Now, after all these years, I have come to terms with what I will achieve in life in view of what I have achieved so far and think it’s time I returned back home. I want to leave the work of tiptoeing carefully across a white hall filled with sterilized equipment and glassware with highly reactive substances behind in the lab and try spending some time in the country that conceived me, nurtured me and equipped me for what the future might have had in store for me.
Hence, I book flights for me and my whole family. The day before our departure, my son Omar comes running to me while I am lounging on a rocking chair reading the papers to ask me:
“Daddy, I can’t believe I am actually getting to see my homeland for the very first time! What should I pack for such an occasion?”
“Go ask your mother,” I reply with a beaming smile.
After a while, my wife, Marwa, comes to announce that she has finished packing for all of us. She sits down next to me and grants me, after all the grouching she has done about my decision, that she has been looking forward to the trip as well.
“But weren’t you a proud Moroccan?” I tease her.
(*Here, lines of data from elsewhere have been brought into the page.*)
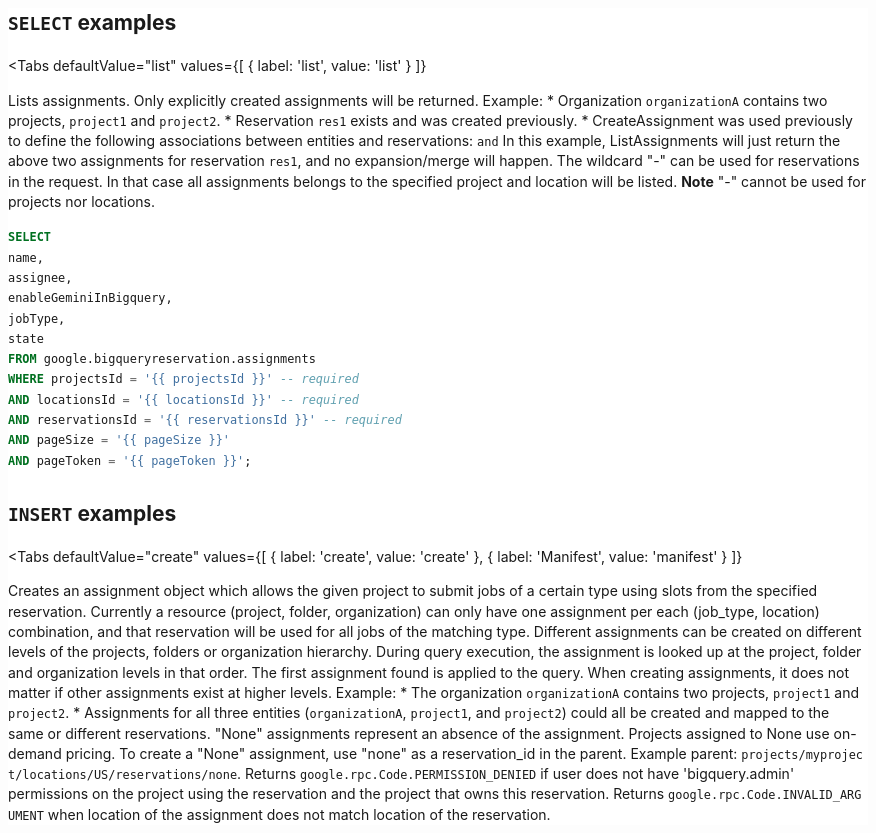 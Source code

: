 ## `SELECT` examples

<Tabs
    defaultValue="list"
    values={[
        { label: 'list', value: 'list' }
    ]}
>
<TabItem value="list">

Lists assignments. Only explicitly created assignments will be returned. Example: * Organization `organizationA` contains two projects, `project1` and `project2`. * Reservation `res1` exists and was created previously. * CreateAssignment was used previously to define the following associations between entities and reservations: `` and `` In this example, ListAssignments will just return the above two assignments for reservation `res1`, and no expansion/merge will happen. The wildcard "-" can be used for reservations in the request. In that case all assignments belongs to the specified project and location will be listed. **Note** "-" cannot be used for projects nor locations.

```sql
SELECT
name,
assignee,
enableGeminiInBigquery,
jobType,
state
FROM google.bigqueryreservation.assignments
WHERE projectsId = '{{ projectsId }}' -- required
AND locationsId = '{{ locationsId }}' -- required
AND reservationsId = '{{ reservationsId }}' -- required
AND pageSize = '{{ pageSize }}'
AND pageToken = '{{ pageToken }}';
```
</TabItem>
</Tabs>


## `INSERT` examples

<Tabs
    defaultValue="create"
    values={[
        { label: 'create', value: 'create' },
        { label: 'Manifest', value: 'manifest' }
    ]}
>
<TabItem value="create">

Creates an assignment object which allows the given project to submit jobs of a certain type using slots from the specified reservation. Currently a resource (project, folder, organization) can only have one assignment per each (job_type, location) combination, and that reservation will be used for all jobs of the matching type. Different assignments can be created on different levels of the projects, folders or organization hierarchy. During query execution, the assignment is looked up at the project, folder and organization levels in that order. The first assignment found is applied to the query. When creating assignments, it does not matter if other assignments exist at higher levels. Example: * The organization `organizationA` contains two projects, `project1` and `project2`. * Assignments for all three entities (`organizationA`, `project1`, and `project2`) could all be created and mapped to the same or different reservations. "None" assignments represent an absence of the assignment. Projects assigned to None use on-demand pricing. To create a "None" assignment, use "none" as a reservation_id in the parent. Example parent: `projects/myproject/locations/US/reservations/none`. Returns `google.rpc.Code.PERMISSION_DENIED` if user does not have 'bigquery.admin' permissions on the project using the reservation and the project that owns this reservation. Returns `google.rpc.Code.INVALID_ARGUMENT` when location of the assignment does not match location of the reservation.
“Well, Egypt’s culture and traditions are more related to those of my own country than to those here, so I guess it is good enough a destination for the time being.”
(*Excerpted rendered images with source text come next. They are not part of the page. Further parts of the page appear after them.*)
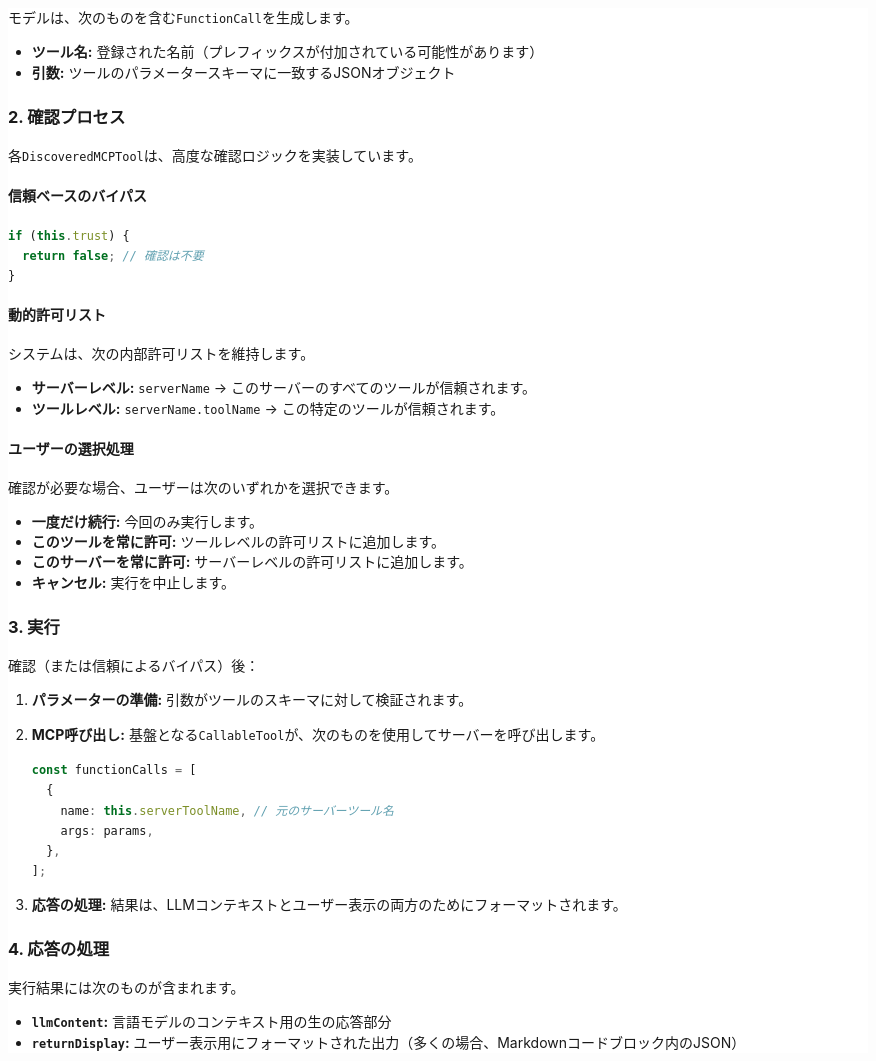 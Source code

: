 モデルは、次のものを含む`FunctionCall`を生成します。

- **ツール名:** 登録された名前（プレフィックスが付加されている可能性があります）
- **引数:** ツールのパラメータースキーマに一致するJSONオブジェクト

### 2. 確認プロセス

各`DiscoveredMCPTool`は、高度な確認ロジックを実装しています。

#### 信頼ベースのバイパス

```typescript
if (this.trust) {
  return false; // 確認は不要
}
```

#### 動的許可リスト

システムは、次の内部許可リストを維持します。

- **サーバーレベル:** `serverName` → このサーバーのすべてのツールが信頼されます。
- **ツールレベル:** `serverName.toolName` → この特定のツールが信頼されます。

#### ユーザーの選択処理

確認が必要な場合、ユーザーは次のいずれかを選択できます。

- **一度だけ続行:** 今回のみ実行します。
- **このツールを常に許可:** ツールレベルの許可リストに追加します。
- **このサーバーを常に許可:** サーバーレベルの許可リストに追加します。
- **キャンセル:** 実行を中止します。

### 3. 実行

確認（または信頼によるバイパス）後：

1.  **パラメーターの準備:** 引数がツールのスキーマに対して検証されます。
2.  **MCP呼び出し:** 基盤となる`CallableTool`が、次のものを使用してサーバーを呼び出します。

    ```typescript
    const functionCalls = [
      {
        name: this.serverToolName, // 元のサーバーツール名
        args: params,
      },
    ];
    ```

3.  **応答の処理:** 結果は、LLMコンテキストとユーザー表示の両方のためにフォーマットされます。

### 4. 応答の処理

実行結果には次のものが含まれます。

- **`llmContent`:** 言語モデルのコンテキスト用の生の応答部分
- **`returnDisplay`:** ユーザー表示用にフォーマットされた出力（多くの場合、Markdownコードブロック内のJSON）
“I was just kidding. Let’s go to bed, we have to wake up early tomorrow.”
In bed, I close my eyes and before falling asleep, memories of my journeys across the Arab World come flooding back, memories of the Luxor Temples and the Giza Pyramids, which have triumphantly defied the cruel passage of time; of the city of Latakia and the Golan Heights, with its lush green valleys engulfed by ice-capped mountains, on whose slopes forests stretch; of Baghdad, which has played an important role in history ever since it belonged to the Akkadian Empire; of Mecca, the Prophet’s hometown; of the cosmopolitan and multi-confessional metropolis of Jerusalem; of Petra, Jordan’s desert flower; and of Alexandria, the jewel in the crown of the Mediterranean coastline.
The next morning, we rise early and head to the airport. Chills run down my back when, already aboard the plane, I spot a scary-looking bearded man. But then I sit down and let my mind take me back to the place I left behind so many years ago. Suddenly, my boy tells me he loves me. I tell him that I also love him and pat his head.
Moments later, an explosion in the back of the plane catapults me into the skies. Still attached to my seat, I find myself plummeting to the ground rapidly.
“Why did the Arab terrorist blow up the plane?” I ask myself. “Why would he want to drag the reputation of his kin through the mud? How can he not see the damage he inflicts on future generations? Why does he not allow the Western world to discover Egypt’s beauty? Why did he kill me and my family, seeing that we are also Arabs? What a faithless schmuck!”
In my last seconds of life, I give up hope of at least landing in my country. I wish I could have done more for it and the image it projects to the West. Then, I enter Paradise and confirm it: it looks just like Egypt.